[Heisenberg97]

Why is Ni(NH3)6^2+ stable and Ni(PF3)6^2+ unstable?

Attempt - have drawn d splitting of both, NH3 is weak field ligand so high spin. PF3 is strong field ligand, so low spin. Ni(NH3)6 is paramagnetic with 2 unpaired electrons, whilst Ni(PF3)6 is diamagnetic with no unpaired electrons. Parallel unpaired electrons in Ni(NH3)62+ stabilise the molecule. Really not sure where to go from here?

Why is Ni(PF3)4 stable and Ni(NH3)4 isn't?
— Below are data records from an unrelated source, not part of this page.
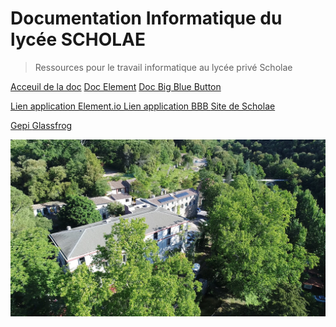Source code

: # Documentation Informatique du lycée SCHOLAE

<!-- ![logo](_media/logo.png) -->

> Ressources pour le travail informatique au lycée privé Scholae

<span class="btn-plein">[<i class="fa fa-book" aria-hidden="true"></i> Acceuil de la doc](#main)</span>
<span class="btn-plein">[<i class="fa fa-commenting" aria-hidden="true"></i> Doc Element](/Element.md)</span>
<span class="btn-plein">[<i class="fa fa-video-camera" aria-hidden="true"></i> Doc Big Blue Button](/BBB.md)</span>

[Lien application Element.io <i class="fa fa-external-link" aria-hidden="true"></i>](https://app.element.io/)
[Lien application BBB <i class="fa fa-external-link" aria-hidden="true"></i>](https://visio.microlinux.fr/b)
[Site de Scholae <i class="fa fa-external-link" aria-hidden="true"></i>](https://scholae.fr)

[Gepi <i class="fa fa-external-link" aria-hidden="true"></i>](gepi.scholae.fr/)
[Glassfrog <i class="fa fa-external-link" aria-hidden="true"></i>](https://fr.glassfrog.com/)

![](_media/scholae-vue-03.webp)
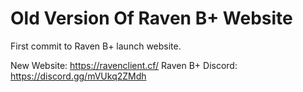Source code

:# Old Version Of Raven B+ Website
First commit to Raven B+ launch website.

New Website: https://ravenclient.cf/
Raven B+ Discord: https://discord.gg/mVUkq2ZMdh

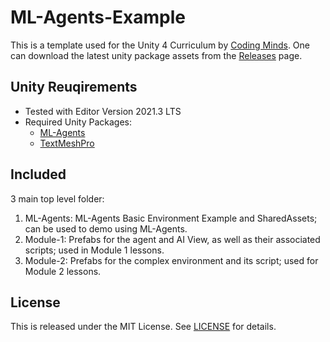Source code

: # ML-Agents-Example

This is a template used for the Unity 4 Curriculum by [Coding Minds](https://codingmindsacademy.com/). One can download the latest unity package assets from the [Releases](https://github.com/SurajSSingh/ML-Agents-Example/releases) page.

## Unity Reuqirements
* Tested with Editor Version 2021.3 LTS
* Required Unity Packages:
  - [ML-Agents](https://docs.unity3d.com/Packages/com.unity.ml-agents@2.0/manual/index.html)
  - [TextMeshPro](https://docs.unity3d.com/Packages/com.unity.textmeshpro@3.0/manual/index.html)
  
## Included
3 main top level folder:
1. ML-Agents: ML-Agents Basic Environment Example and SharedAssets; can be used to demo using ML-Agents. 
2. Module-1: Prefabs for the agent and AI View, as well as their associated scripts; used in Module 1 lessons.
3. Module-2: Prefabs for the complex environment and its script; used for Module 2 lessons.

## License
This is released under the MIT License. See [LICENSE](./LICENSE) for details.
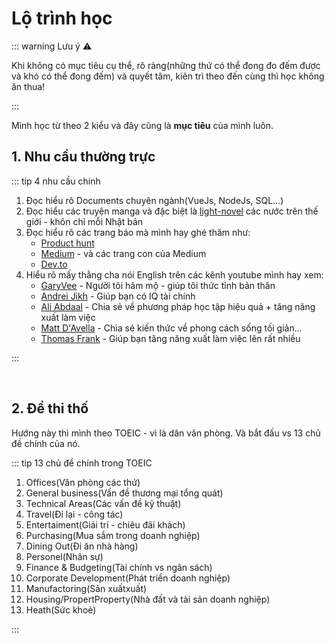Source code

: # Lộ trình học

::: warning Lưu ý ⚠️

Khi không có mục tiêu cụ thể, rõ ràng(những thứ có thể đong đo đếm được và khó có thể đong đếm) và quyết tâm, kiên trì theo đến cùng thì học không ăn thua!

:::

Mình học từ theo 2 kiểu và đây cũng là **mục tiêu** của mình luôn.

## 1. Nhu cầu thường trực

::: tip 4 nhu cầu chính

1. Đọc hiểu rõ Documents chuyên ngành(VueJs, NodeJs, SQL...)
2. Đọc hiểu các truyện manga và đặc biệt là [light-novel](https://chuuniotaku.com/light-novel-la-gi/) các nước trên thế giới - khôn chỉ mỗi Nhật bản
3. Đọc hiểu rõ các trang báo mà mình hay ghé thăm như:
   - [Product hunt](https://www.producthunt.com/)
   - [Medium](http://medium.com/) - và các trang con của Medium
   - [Dev.to](https://dev.to/)
4. Hiểu rõ mấy thằng cha nói English trên các kênh youtube mình hay xem:
   - [GaryVee](https://www.youtube.com/user/GaryVaynerchuk) - Người tôi hâm mộ - giúp tôi thức tỉnh bản thân
   - [Andrei Jikh](https://www.youtube.com/channel/UCGy7SkBjcIAgTiwkXEtPnYg) - Giúp bạn có IQ tài chính
   - [Ali Abdaal](https://www.youtube.com/user/Sepharoth64) - Chia sẻ về phương pháp học tập hiệu quả + tăng năng xuất làm việc
   - [Matt D'Avella](https://www.youtube.com/user/blackboxfilmcompany) - Chia sẻ kiến thức về phong cách sống tối giản...
   - [Thomas Frank](https://www.youtube.com/user/electrickeye91) - Giúp bạn tăng năng xuất làm việc lên rất nhiều

:::

<br/>

## 2. Để thi thố

Hướng này thì mình theo TOEIC - vì là dân văn phòng. Và bắt đầu vs 13 chủ đề chính của nó.

::: tip 13 chủ đề chính trong TOEIC

1. Offices(Văn phòng các thứ)
2. General business(Vấn đề thương mại tổng quát)
3. Technical Areas(Các vấn đề kỹ thuật)
4. Travel(Đi lại - công tác)
5. Entertaiment(Giải trí - chiêu đãi khách)
6. Purchasing(Mua sắm trong doanh nghiệp)
7. Dining Out(Đi ăn nhà hàng)
8. Personel(Nhân sự)
9. Finance & Budgeting(Tài chính vs ngân sách)
10. Corporate Development(Phát triển doanh nghiệp)
11. Manufactoring(Sản xuấtxuất)
12. Housing/PropertProperty(Nhà đất và tài sản doanh nghiệp)
13. Heath(Sức khoẻ)

:::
Attempt - Again, drawn d splittings, both d10 and tetrahedral? Stuck again and based on same principle as above.

[Flatbutterfly]

Consider the HOMO-LUMO interactions namely the oxidation state of the Ni atom in the two cases versus the σ-donor –
π-acceptor properties of the NH3 and PF3 ligands.
(Even if the Ni(II)-PF3 bond were strong, [Ni(PF3)6]^2+ would probably not be stable for steric reasons.)

[Flatbutterfly]

Some more thoughts:
You could approach this problem from a Hard, Soft, Acid, Base angle (HSAB Wikipedia)
Are Ni(0), Ni^2+, NH3, and PF3 hard or soft?
Hard acids prefer hard bases and soft acids prefer soft bases.

PF3 has virtually identical bonding properties as CO.  Ni(CO)4 is a relative stable, straw-colored liquid that is exceedingly poisonous. On the other hand [Ni(CO)6]^2+ does not exist indicating that steric interactions are not responsible for the nonexistence of [Ni(PF3)6]^2+.